Gold sitting idle in lockers? Why experts want Indians to

Gold sitting idle in lockers? Why experts want Indians to

Gold Sitting Idle in Lockers? Why Experts Want Indians to Monetise Their Yellow Metal Now

Gold prices are hitting new highs. India is trying to reduce its import bill. In this environment, financial experts are urging investors to rethink how they hold the yellow metal. The message is clear: do not let your gold sit idle in lockers. Instead, consider monetising it and moving towards more diversified financial assets.

For generations, Indian families have bought gold for weddings, festivals, and as a store of value. It is estimated that Indian households hold over 25,000 tonnes of gold. Most of this gold is locked away in bank lockers or home safes. It earns no interest. It does not generate any income. It simply sits there, waiting for a future sale.

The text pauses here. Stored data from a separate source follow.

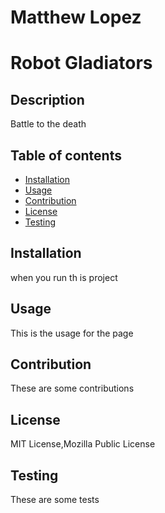 # Matthew Lopez

  # Robot Gladiators

  ## Description
  Battle to the death
  
  ## Table of contents
  * [Installation](#installation)
  * [Usage](#usage)
  * [Contribution](#contribution)
  * [License](#license)
  * [Testing](#test)

  ## Installation
  when you run th is project

  ## Usage
  This is the usage for the page

  ## Contribution
  These are some contributions

  ## License
  MIT License,Mozilla Public License

  ## Testing
  These are some tests


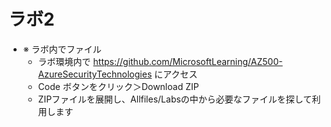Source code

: # ラボ2

- ※ ラボ内でファイル
  - ラボ環境内で https://github.com/MicrosoftLearning/AZ500-AzureSecurityTechnologies にアクセス
  - Code ボタンをクリック＞Download ZIP
  - ZIPファイルを展開し、Allfiles/Labsの中から必要なファイルを探して利用します
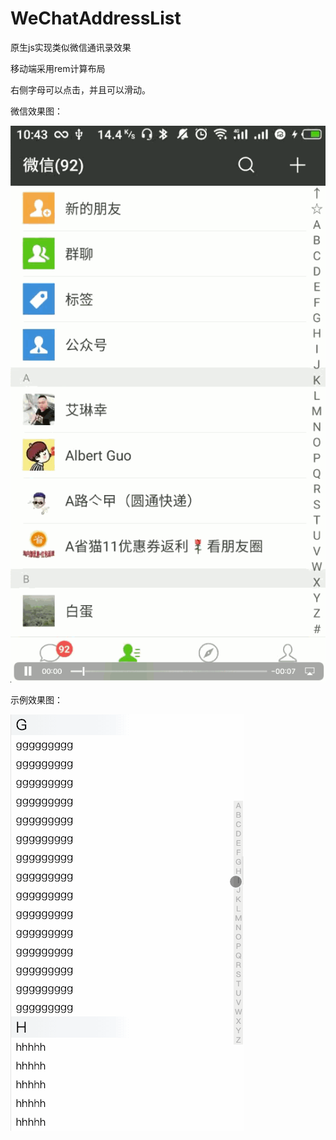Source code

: # WeChatAddressList

原生js实现类似微信通讯录效果

移动端采用rem计算布局

右侧字母可以点击，并且可以滑动。

微信效果图：

![](./images/微信通讯录.gif)

示例效果图：

![](./images/效果图.gif)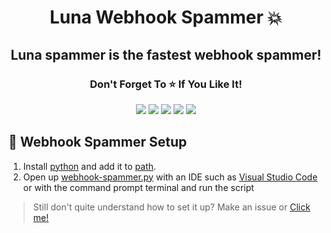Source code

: <h1 align="center">
   Luna Webhook Spammer 💥
</h1>

<h2 align="center">
  Luna spammer is the fastest webhook spammer!
</h2>

<h3 align="center">
Don't Forget To ⭐ If You Like It!
</h3>

<p align="center">
  <img src="https://img.shields.io/github/languages/top/Smug246/Luna-WebhookSpammer?style=flat-square">
  <img src="https://img.shields.io/github/last-commit/Smug246/Luna-WebhookSpammer?style=flat-square">
  <img src="https://sonarcloud.io/api/project_badges/measure?project=Smug246_Luna-Grabber-Builder&metric=ncloc">
  <img src="https://img.shields.io/github/stars/Smug246/Luna-WebhookSpammer?color=%A020F0&label=Stars&style=flat-square">
  <img src="https://img.shields.io/github/forks/Smug246/Luna-WebhookSpammer?color=%A020F0&label=Forks&style=flat-square">
</p>


## <a id="setup"></a> 🔨 Webhook Spammer Setup

1. Install [python](https://www.python.org/) and add it to [path](https://datatofish.com/add-python-to-windows-path/).
2. Open up [webhook-spammer.py](https://github.com/Smug246/Luna-WebhookSpammer/blob/main/webhook-spammer.py) with an IDE such as [Visual Studio Code](https://code.visualstudio.com/download) or with the command prompt terminal and run the script

> Still don't quite understand how to set it up? Make an issue or [Click me!](https://discord.gg/qqHM44c55h)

Why the Push to Monetise Gold Now?

The current rally in gold prices has made the metal very attractive to sell. Global uncertainties and central bank buying have pushed prices to record levels. For many investors, this is a good time to book profits. But experts say the bigger reason is strategic. India imports most of its gold. High imports put pressure on the country’s current account deficit. When Indians monetise their existing gold, they reduce the need for fresh imports. This helps the national economy.

Financial advisors also point out that gold alone is not enough for long-term wealth creation. While gold acts as a hedge against inflation and economic turmoil, it does not offer compounding returns like equities or mutual funds. Over a 10- or 20-year period, a balanced portfolio with stocks, bonds, and gold has historically performed better than a portfolio heavy on gold.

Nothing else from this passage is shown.